> [Required action]: With the pictures left out, write out the records verbatim.

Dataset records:
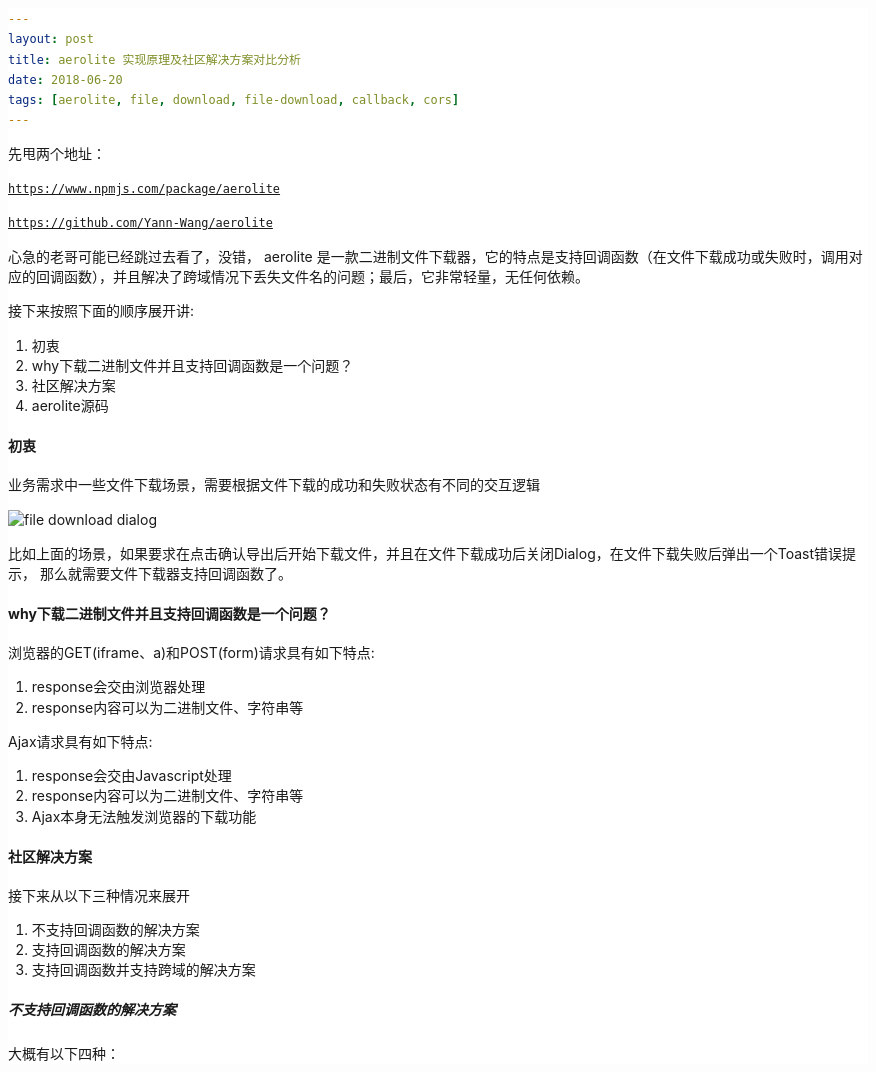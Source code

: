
```yaml
---
layout: post
title: aerolite 实现原理及社区解决方案对比分析
date: 2018-06-20
tags: [aerolite, file, download, file-download, callback, cors]
---
```


先甩两个地址：

[```https://www.npmjs.com/package/aerolite```](https://www.npmjs.com/package/aerolite)

[```https://github.com/Yann-Wang/aerolite```](https://github.com/Yann-Wang/aerolite)

心急的老哥可能已经跳过去看了，没错， aerolite 是一款二进制文件下载器，它的特点是支持回调函数（在文件下载成功或失败时，调用对应的回调函数），并且解决了跨域情况下丢失文件名的问题；最后，它非常轻量，无任何依赖。

接下来按照下面的顺序展开讲:

1. 初衷
2. why下载二进制文件并且支持回调函数是一个问题？
3. 社区解决方案
4. aerolite源码



#### 初衷

业务需求中一些文件下载场景，需要根据文件下载的成功和失败状态有不同的交互逻辑

![file download dialog](http://okup5z621.bkt.clouddn.com/file-download-dialog-demo.jpeg)

比如上面的场景，如果要求在点击确认导出后开始下载文件，并且在文件下载成功后关闭Dialog，在文件下载失败后弹出一个Toast错误提示， 那么就需要文件下载器支持回调函数了。

#### why下载二进制文件并且支持回调函数是一个问题？

浏览器的GET(iframe、a)和POST(form)请求具有如下特点:

1. response会交由浏览器处理
2. response内容可以为二进制文件、字符串等

Ajax请求具有如下特点:

1. response会交由Javascript处理
2. response内容可以为二进制文件、字符串等
3. Ajax本身无法触发浏览器的下载功能

#### 社区解决方案

接下来从以下三种情况来展开

1. 不支持回调函数的解决方案
2. 支持回调函数的解决方案
3. 支持回调函数并支持跨域的解决方案

##### 不支持回调函数的解决方案

大概有以下四种：
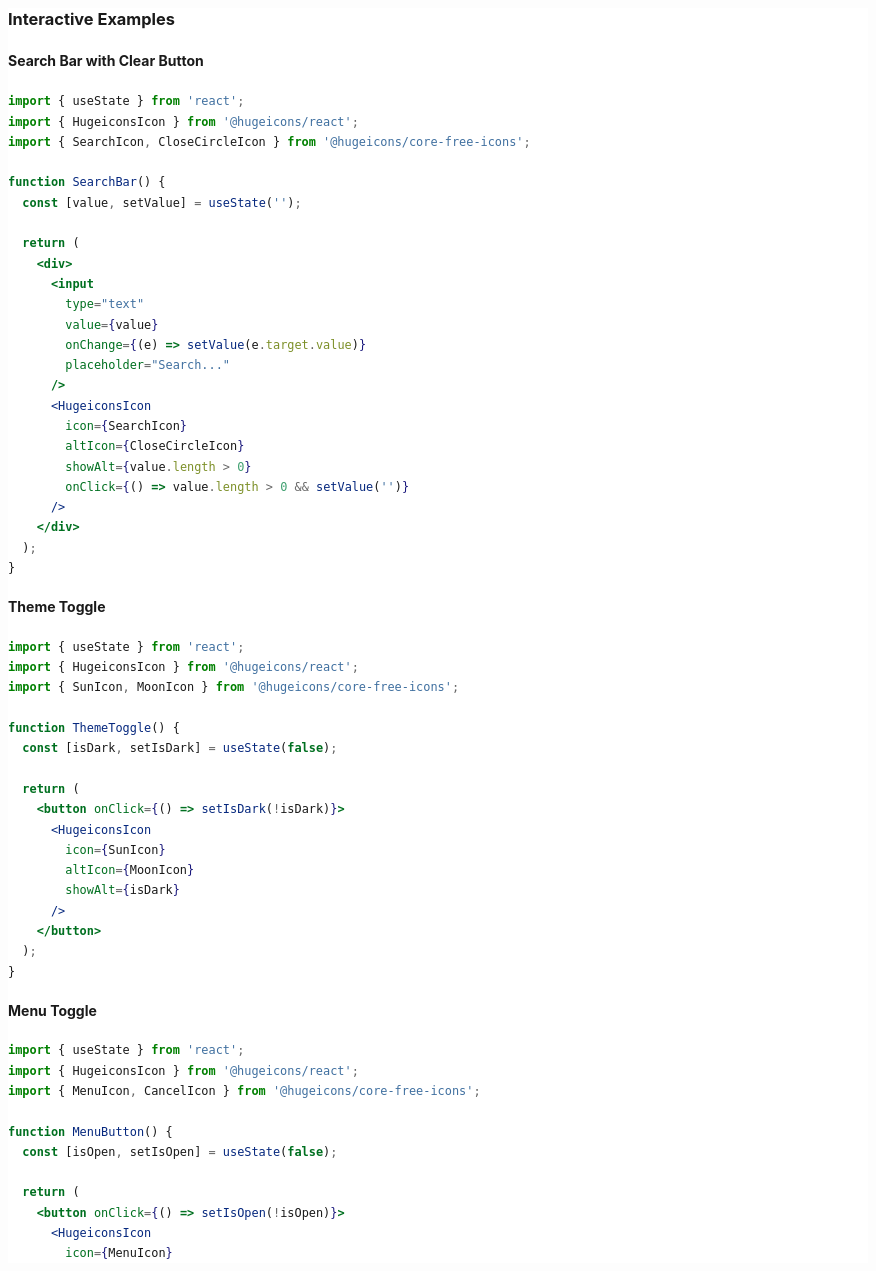 ### Interactive Examples

#### Search Bar with Clear Button
```jsx
import { useState } from 'react';
import { HugeiconsIcon } from '@hugeicons/react';
import { SearchIcon, CloseCircleIcon } from '@hugeicons/core-free-icons';

function SearchBar() {
  const [value, setValue] = useState('');

  return (
    <div>
      <input
        type="text"
        value={value}
        onChange={(e) => setValue(e.target.value)}
        placeholder="Search..."
      />
      <HugeiconsIcon
        icon={SearchIcon}
        altIcon={CloseCircleIcon}
        showAlt={value.length > 0}
        onClick={() => value.length > 0 && setValue('')}
      />
    </div>
  );
}
```

#### Theme Toggle
```jsx
import { useState } from 'react';
import { HugeiconsIcon } from '@hugeicons/react';
import { SunIcon, MoonIcon } from '@hugeicons/core-free-icons';

function ThemeToggle() {
  const [isDark, setIsDark] = useState(false);

  return (
    <button onClick={() => setIsDark(!isDark)}>
      <HugeiconsIcon
        icon={SunIcon}
        altIcon={MoonIcon}
        showAlt={isDark}
      />
    </button>
  );
}
```

#### Menu Toggle
```jsx
import { useState } from 'react';
import { HugeiconsIcon } from '@hugeicons/react';
import { MenuIcon, CancelIcon } from '@hugeicons/core-free-icons';

function MenuButton() {
  const [isOpen, setIsOpen] = useState(false);

  return (
    <button onClick={() => setIsOpen(!isOpen)}>
      <HugeiconsIcon
        icon={MenuIcon}
```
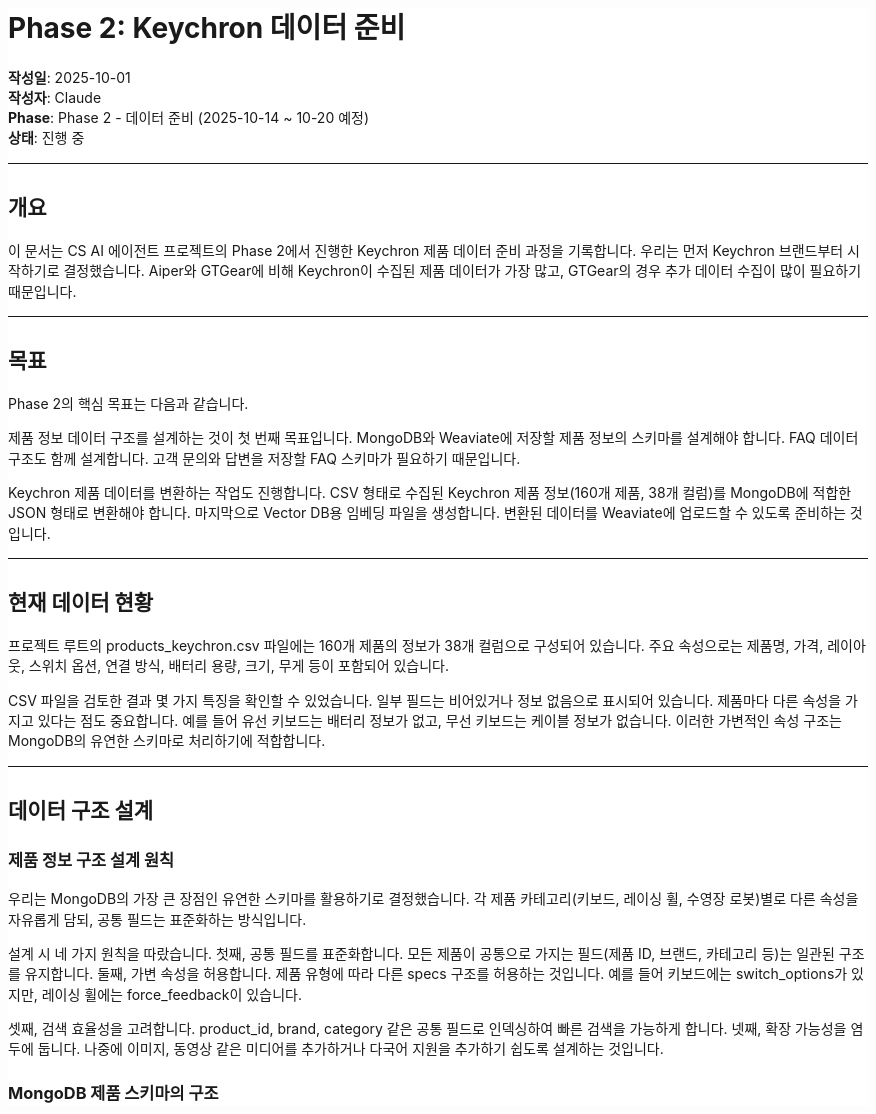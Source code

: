 # Phase 2: Keychron 데이터 준비

**작성일**: 2025-10-01  
**작성자**: Claude  
**Phase**: Phase 2 - 데이터 준비 (2025-10-14 ~ 10-20 예정)  
**상태**: 진행 중

---

## 개요

이 문서는 CS AI 에이전트 프로젝트의 Phase 2에서 진행한 Keychron 제품 데이터 준비 과정을 기록합니다. 우리는 먼저 Keychron 브랜드부터 시작하기로 결정했습니다. Aiper와 GTGear에 비해 Keychron이 수집된 제품 데이터가 가장 많고, GTGear의 경우 추가 데이터 수집이 많이 필요하기 때문입니다.

---

## 목표

Phase 2의 핵심 목표는 다음과 같습니다.

제품 정보 데이터 구조를 설계하는 것이 첫 번째 목표입니다. MongoDB와 Weaviate에 저장할 제품 정보의 스키마를 설계해야 합니다. FAQ 데이터 구조도 함께 설계합니다. 고객 문의와 답변을 저장할 FAQ 스키마가 필요하기 때문입니다.

Keychron 제품 데이터를 변환하는 작업도 진행합니다. CSV 형태로 수집된 Keychron 제품 정보(160개 제품, 38개 컬럼)를 MongoDB에 적합한 JSON 형태로 변환해야 합니다. 마지막으로 Vector DB용 임베딩 파일을 생성합니다. 변환된 데이터를 Weaviate에 업로드할 수 있도록 준비하는 것입니다.

---

## 현재 데이터 현황

프로젝트 루트의 products_keychron.csv 파일에는 160개 제품의 정보가 38개 컬럼으로 구성되어 있습니다. 주요 속성으로는 제품명, 가격, 레이아웃, 스위치 옵션, 연결 방식, 배터리 용량, 크기, 무게 등이 포함되어 있습니다.

CSV 파일을 검토한 결과 몇 가지 특징을 확인할 수 있었습니다. 일부 필드는 비어있거나 정보 없음으로 표시되어 있습니다. 제품마다 다른 속성을 가지고 있다는 점도 중요합니다. 예를 들어 유선 키보드는 배터리 정보가 없고, 무선 키보드는 케이블 정보가 없습니다. 이러한 가변적인 속성 구조는 MongoDB의 유연한 스키마로 처리하기에 적합합니다.

---

## 데이터 구조 설계

### 제품 정보 구조 설계 원칙

우리는 MongoDB의 가장 큰 장점인 유연한 스키마를 활용하기로 결정했습니다. 각 제품 카테고리(키보드, 레이싱 휠, 수영장 로봇)별로 다른 속성을 자유롭게 담되, 공통 필드는 표준화하는 방식입니다.

설계 시 네 가지 원칙을 따랐습니다. 첫째, 공통 필드를 표준화합니다. 모든 제품이 공통으로 가지는 필드(제품 ID, 브랜드, 카테고리 등)는 일관된 구조를 유지합니다. 둘째, 가변 속성을 허용합니다. 제품 유형에 따라 다른 specs 구조를 허용하는 것입니다. 예를 들어 키보드에는 switch_options가 있지만, 레이싱 휠에는 force_feedback이 있습니다.

셋째, 검색 효율성을 고려합니다. product_id, brand, category 같은 공통 필드로 인덱싱하여 빠른 검색을 가능하게 합니다. 넷째, 확장 가능성을 염두에 둡니다. 나중에 이미지, 동영상 같은 미디어를 추가하거나 다국어 지원을 추가하기 쉽도록 설계하는 것입니다.

### MongoDB 제품 스키마의 구조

> [Solved problem]:
Source code

:
```yaml
---
layout: post
title: aerolite 实现原理及社区解决方案对比分析
date: 2018-06-20
tags: [aerolite, file, download, file-download, callback, cors]
---
```


先甩两个地址：

[```https://www.npmjs.com/package/aerolite```](https://www.npmjs.com/package/aerolite)

[```https://github.com/Yann-Wang/aerolite```](https://github.com/Yann-Wang/aerolite)

心急的老哥可能已经跳过去看了，没错， aerolite 是一款二进制文件下载器，它的特点是支持回调函数（在文件下载成功或失败时，调用对应的回调函数），并且解决了跨域情况下丢失文件名的问题；最后，它非常轻量，无任何依赖。

接下来按照下面的顺序展开讲:

1. 初衷
2. why下载二进制文件并且支持回调函数是一个问题？
3. 社区解决方案
4. aerolite源码



#### 初衷

业务需求中一些文件下载场景，需要根据文件下载的成功和失败状态有不同的交互逻辑

![file download dialog](http://okup5z621.bkt.clouddn.com/file-download-dialog-demo.jpeg)

比如上面的场景，如果要求在点击确认导出后开始下载文件，并且在文件下载成功后关闭Dialog，在文件下载失败后弹出一个Toast错误提示， 那么就需要文件下载器支持回调函数了。

#### why下载二进制文件并且支持回调函数是一个问题？

浏览器的GET(iframe、a)和POST(form)请求具有如下特点:

1. response会交由浏览器处理
2. response内容可以为二进制文件、字符串等

Ajax请求具有如下特点:

1. response会交由Javascript处理
2. response内容可以为二进制文件、字符串等
3. Ajax本身无法触发浏览器的下载功能

#### 社区解决方案

接下来从以下三种情况来展开

1. 不支持回调函数的解决方案
2. 支持回调函数的解决方案
3. 支持回调函数并支持跨域的解决方案

##### 不支持回调函数的解决方案

大概有以下四种：
 ### Interactive Examples

#### Search Bar with Clear Button
```jsx
import { useState } from 'react';
import { HugeiconsIcon } from '@hugeicons/react';
import { SearchIcon, CloseCircleIcon } from '@hugeicons/core-free-icons';

function SearchBar() {
  const [value, setValue] = useState('');

  return (
    <div>
      <input
        type="text"
        value={value}
        onChange={(e) => setValue(e.target.value)}
        placeholder="Search..."
      />
      <HugeiconsIcon
        icon={SearchIcon}
        altIcon={CloseCircleIcon}
        showAlt={value.length > 0}
        onClick={() => value.length > 0 && setValue('')}
      />
    </div>
  );
}
```

#### Theme Toggle
```jsx
import { useState } from 'react';
import { HugeiconsIcon } from '@hugeicons/react';
import { SunIcon, MoonIcon } from '@hugeicons/core-free-icons';

function ThemeToggle() {
  const [isDark, setIsDark] = useState(false);

  return (
    <button onClick={() => setIsDark(!isDark)}>
      <HugeiconsIcon
        icon={SunIcon}
        altIcon={MoonIcon}
        showAlt={isDark}
      />
    </button>
  );
}
```

#### Menu Toggle
```jsx
import { useState } from 'react';
import { HugeiconsIcon } from '@hugeicons/react';
import { MenuIcon, CancelIcon } from '@hugeicons/core-free-icons';

function MenuButton() {
  const [isOpen, setIsOpen] = useState(false);

  return (
    <button onClick={() => setIsOpen(!isOpen)}>
      <HugeiconsIcon
        icon={MenuIcon}
```
Source code

: # Phase 2: Keychron 데이터 준비

**작성일**: 2025-10-01  
**작성자**: Claude  
**Phase**: Phase 2 - 데이터 준비 (2025-10-14 ~ 10-20 예정)  
**상태**: 진행 중

---

## 개요

이 문서는 CS AI 에이전트 프로젝트의 Phase 2에서 진행한 Keychron 제품 데이터 준비 과정을 기록합니다. 우리는 먼저 Keychron 브랜드부터 시작하기로 결정했습니다. Aiper와 GTGear에 비해 Keychron이 수집된 제품 데이터가 가장 많고, GTGear의 경우 추가 데이터 수집이 많이 필요하기 때문입니다.

---

## 목표

Phase 2의 핵심 목표는 다음과 같습니다.

제품 정보 데이터 구조를 설계하는 것이 첫 번째 목표입니다. MongoDB와 Weaviate에 저장할 제품 정보의 스키마를 설계해야 합니다. FAQ 데이터 구조도 함께 설계합니다. 고객 문의와 답변을 저장할 FAQ 스키마가 필요하기 때문입니다.

Keychron 제품 데이터를 변환하는 작업도 진행합니다. CSV 형태로 수집된 Keychron 제품 정보(160개 제품, 38개 컬럼)를 MongoDB에 적합한 JSON 형태로 변환해야 합니다. 마지막으로 Vector DB용 임베딩 파일을 생성합니다. 변환된 데이터를 Weaviate에 업로드할 수 있도록 준비하는 것입니다.

---

## 현재 데이터 현황

프로젝트 루트의 products_keychron.csv 파일에는 160개 제품의 정보가 38개 컬럼으로 구성되어 있습니다. 주요 속성으로는 제품명, 가격, 레이아웃, 스위치 옵션, 연결 방식, 배터리 용량, 크기, 무게 등이 포함되어 있습니다.

CSV 파일을 검토한 결과 몇 가지 특징을 확인할 수 있었습니다. 일부 필드는 비어있거나 정보 없음으로 표시되어 있습니다. 제품마다 다른 속성을 가지고 있다는 점도 중요합니다. 예를 들어 유선 키보드는 배터리 정보가 없고, 무선 키보드는 케이블 정보가 없습니다. 이러한 가변적인 속성 구조는 MongoDB의 유연한 스키마로 처리하기에 적합합니다.

---

## 데이터 구조 설계

### 제품 정보 구조 설계 원칙

우리는 MongoDB의 가장 큰 장점인 유연한 스키마를 활용하기로 결정했습니다. 각 제품 카테고리(키보드, 레이싱 휠, 수영장 로봇)별로 다른 속성을 자유롭게 담되, 공통 필드는 표준화하는 방식입니다.

설계 시 네 가지 원칙을 따랐습니다. 첫째, 공통 필드를 표준화합니다. 모든 제품이 공통으로 가지는 필드(제품 ID, 브랜드, 카테고리 등)는 일관된 구조를 유지합니다. 둘째, 가변 속성을 허용합니다. 제품 유형에 따라 다른 specs 구조를 허용하는 것입니다. 예를 들어 키보드에는 switch_options가 있지만, 레이싱 휠에는 force_feedback이 있습니다.

셋째, 검색 효율성을 고려합니다. product_id, brand, category 같은 공통 필드로 인덱싱하여 빠른 검색을 가능하게 합니다. 넷째, 확장 가능성을 염두에 둡니다. 나중에 이미지, 동영상 같은 미디어를 추가하거나 다국어 지원을 추가하기 쉽도록 설계하는 것입니다.

### MongoDB 제품 스키마의 구조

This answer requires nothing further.